> [Instructions to follow] Repeat, without any change, the entries presented below.

• • • • •

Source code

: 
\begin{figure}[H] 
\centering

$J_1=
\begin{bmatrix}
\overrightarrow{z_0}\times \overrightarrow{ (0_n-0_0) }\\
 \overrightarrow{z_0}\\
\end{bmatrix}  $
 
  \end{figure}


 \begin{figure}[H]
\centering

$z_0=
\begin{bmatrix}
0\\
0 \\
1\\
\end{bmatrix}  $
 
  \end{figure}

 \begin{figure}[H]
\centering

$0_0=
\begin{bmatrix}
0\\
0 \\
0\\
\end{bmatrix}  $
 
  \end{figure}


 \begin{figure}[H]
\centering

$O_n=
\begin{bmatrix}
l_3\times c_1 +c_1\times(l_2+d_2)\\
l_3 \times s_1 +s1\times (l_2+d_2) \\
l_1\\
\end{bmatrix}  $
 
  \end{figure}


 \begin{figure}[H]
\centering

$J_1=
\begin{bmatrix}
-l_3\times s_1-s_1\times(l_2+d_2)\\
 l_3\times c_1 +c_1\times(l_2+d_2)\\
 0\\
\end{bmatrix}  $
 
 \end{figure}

• • • • •

> [Reply to the exercise]
Source code

: 
\begin{figure}[H] 
\centering

$J_1=
\begin{bmatrix}
\overrightarrow{z_0}\times \overrightarrow{ (0_n-0_0) }\\
 \overrightarrow{z_0}\\
\end{bmatrix}  $
 
  \end{figure}


 \begin{figure}[H]
\centering

$z_0=
\begin{bmatrix}
0\\
0 \\
1\\
\end{bmatrix}  $
 
  \end{figure}

 \begin{figure}[H]
\centering

$0_0=
\begin{bmatrix}
0\\
0 \\
0\\
\end{bmatrix}  $
 
  \end{figure}


 \begin{figure}[H]
\centering

$O_n=
\begin{bmatrix}
l_3\times c_1 +c_1\times(l_2+d_2)\\
l_3 \times s_1 +s1\times (l_2+d_2) \\
l_1\\
\end{bmatrix}  $
 
  \end{figure}


 \begin{figure}[H]
\centering

$J_1=
\begin{bmatrix}
-l_3\times s_1-s_1\times(l_2+d_2)\\
 l_3\times c_1 +c_1\times(l_2+d_2)\\
 0\\
\end{bmatrix}  $
 
 \end{figure}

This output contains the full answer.